By Ian Toone, Director of Policy and Research Services

A-level results day is always a significant day in the education calendar, as students reap the rewards of many years of learning, enabling them to cross the threshold into university, vocational training or employment. 

Voice applauds the achievements of all students whose commitment and dedication has enabled them to secure success in today’s A-level results.  Thanks are also due to the many teachers, support staff and school leaders who have worked hard to provide the necessary support to enable students to achieve their potential. 

As the Government’s A-level reforms in England continue to work their way through the system, with new and more challenging specifications in 13 A-level subjects being examined for the first time this year, it is good to see that the results remain fairly steady, with the overall pass rate for grades A*-E only down very slightly by 0.2% (97.9% this year compared with 98.1% last year), and tops grades of A* up by an equal percentage (8.3% this year compared with 8.1% last year). 

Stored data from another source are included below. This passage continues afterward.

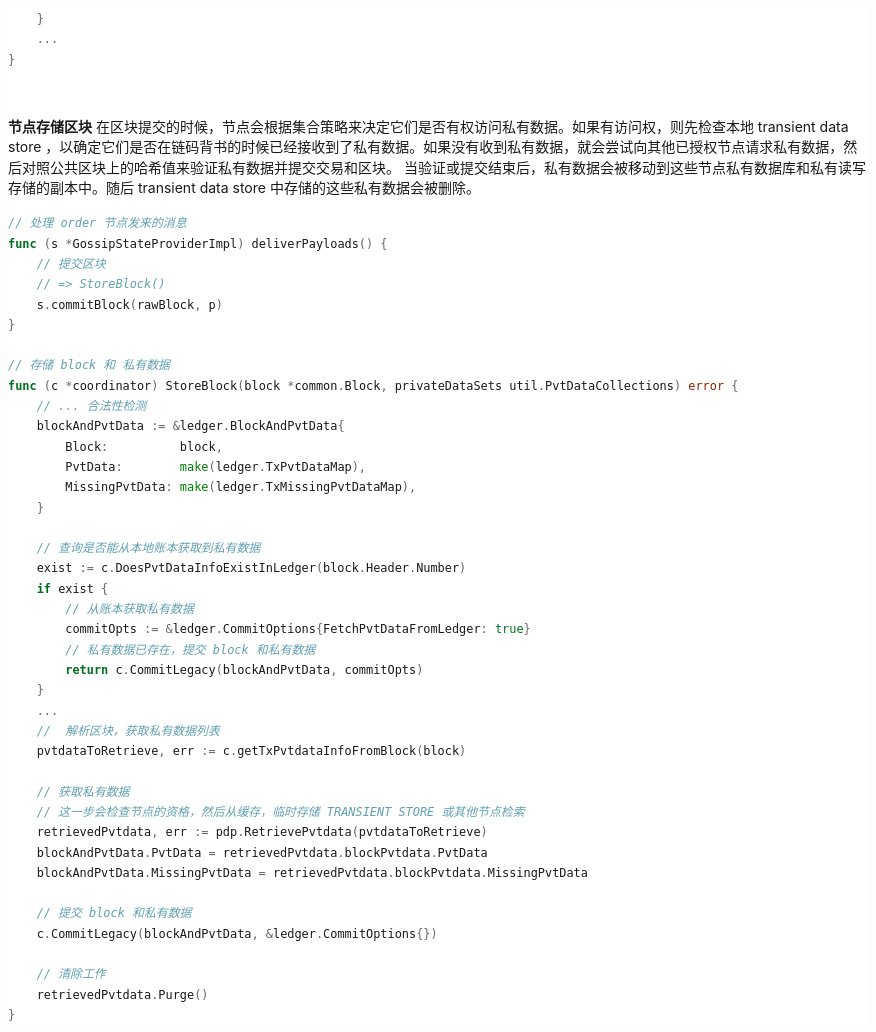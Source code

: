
 ```go
    }
    ...
} 
```

</br>

**节点存储区块**
在区块提交的时候，节点会根据集合策略来决定它们是否有权访问私有数据。如果有访问权，则先检查本地 transient data store ，以确定它们是否在链码背书的时候已经接收到了私有数据。如果没有收到私有数据，就会尝试向其他已授权节点请求私有数据，然后对照公共区块上的哈希值来验证私有数据并提交交易和区块。
当验证或提交结束后，私有数据会被移动到这些节点私有数据库和私有读写存储的副本中。随后 transient data store 中存储的这些私有数据会被删除。

```go
// 处理 order 节点发来的消息
func (s *GossipStateProviderImpl) deliverPayloads() {
    // 提交区块
    // => StoreBlock()
    s.commitBlock(rawBlock, p)
}

// 存储 block 和 私有数据
func (c *coordinator) StoreBlock(block *common.Block, privateDataSets util.PvtDataCollections) error {
	// ... 合法性检测
	blockAndPvtData := &ledger.BlockAndPvtData{
		Block:          block,
		PvtData:        make(ledger.TxPvtDataMap),
		MissingPvtData: make(ledger.TxMissingPvtDataMap),
	}

    // 查询是否能从本地账本获取到私有数据
    exist := c.DoesPvtDataInfoExistInLedger(block.Header.Number)
    if exist {
        // 从账本获取私有数据
        commitOpts := &ledger.CommitOptions{FetchPvtDataFromLedger: true}
        // 私有数据已存在，提交 block 和私有数据
    	return c.CommitLegacy(blockAndPvtData, commitOpts)
    }
    ...
    //  解析区块，获取私有数据列表
    pvtdataToRetrieve, err := c.getTxPvtdataInfoFromBlock(block)

    // 获取私有数据
    // 这一步会检查节点的资格，然后从缓存，临时存储 TRANSIENT STORE 或其他节点检索
    retrievedPvtdata, err := pdp.RetrievePvtdata(pvtdataToRetrieve)
    blockAndPvtData.PvtData = retrievedPvtdata.blockPvtdata.PvtData
    blockAndPvtData.MissingPvtData = retrievedPvtdata.blockPvtdata.MissingPvtData

    // 提交 block 和私有数据
    c.CommitLegacy(blockAndPvtData, &ledger.CommitOptions{})

    // 清除工作
    retrievedPvtdata.Purge()
}

```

However, it is noticeable that the number of top grades in the 13 reformed subjects have fallen when compared both with legacy qualifications and also when compared with subjects which are yet to be reformed.  Combined A* and A grades in the reformed subjects (art and design, biology, business studies, chemistry, computing, economics, English language, English literature, English language and literature, history, physics, psychology and sociology) stand at 24.3%, which is 0.7% lower than these same subjects produced last year, and 6.3% lower than that achieved in unreformed subjects this year. 

This may be partly due to these subjects being generally more difficult anyway, combined with the additional difficulty of both teachers and students having to get to grips with a new syllabus.  To a large extent, Ofqual’s ‘comparable outcomes’ approach will have compensated for these factors, so the real gap may be even greater than it appears to be.   

Fortunately for this year’s students, there appears to be a surplus of university places, so there is less competition to achieve outstanding grades in order to secure a university place, and even the most prestigious universities are having to lower their entry criteria in order to fill courses.  Nevertheless, it is worrying that many teachers no longer know what a grade A or A* looks like, as grade boundaries and success criteria have become more opaque and inscrutable.

Another significant feature of this year’s results is that AS entries are down by 39.1% compared with last year.  This is entirely predictable, as part of the reform of A-levels involves ‘decoupling’ AS from A-level, so that all assessments have to be taken at the end of the course, rather than being able to ‘bank’ the AS result taken half way through the course and adding it to the A2 marks (taken in the second year) to complete the full A-level. 

 This appears to have had the very unfortunate effect of narrowing the curriculum.  Whereas in the past students could start with four AS level subjects and drop one after the first year, it now seems that, as a result of funding pressures, the need to maximise teaching time, and the impact of exam reforms, schools are no longer in a position to offer standalone AS levels, so students are having to decide on their three chosen A-levels from the outset.  This means that the curriculum is now not as broad and balanced as it used to be, and students are having to close their options at an earlier stage in the process. 

As these reforms apply mainly to England (with far fewer changes taking place to A-levels in Wales (see also here) and Northern Ireland), it remains to be seen whether the A-level ‘brand’ can retain its integrity and coherence as a world class qualification. 

However, let’s not belittle the enormous efforts being made by students and their teachers as they continue to do their very best in the face of ever-increasing standards. 

Today’s achievements are genuine and well-deserved.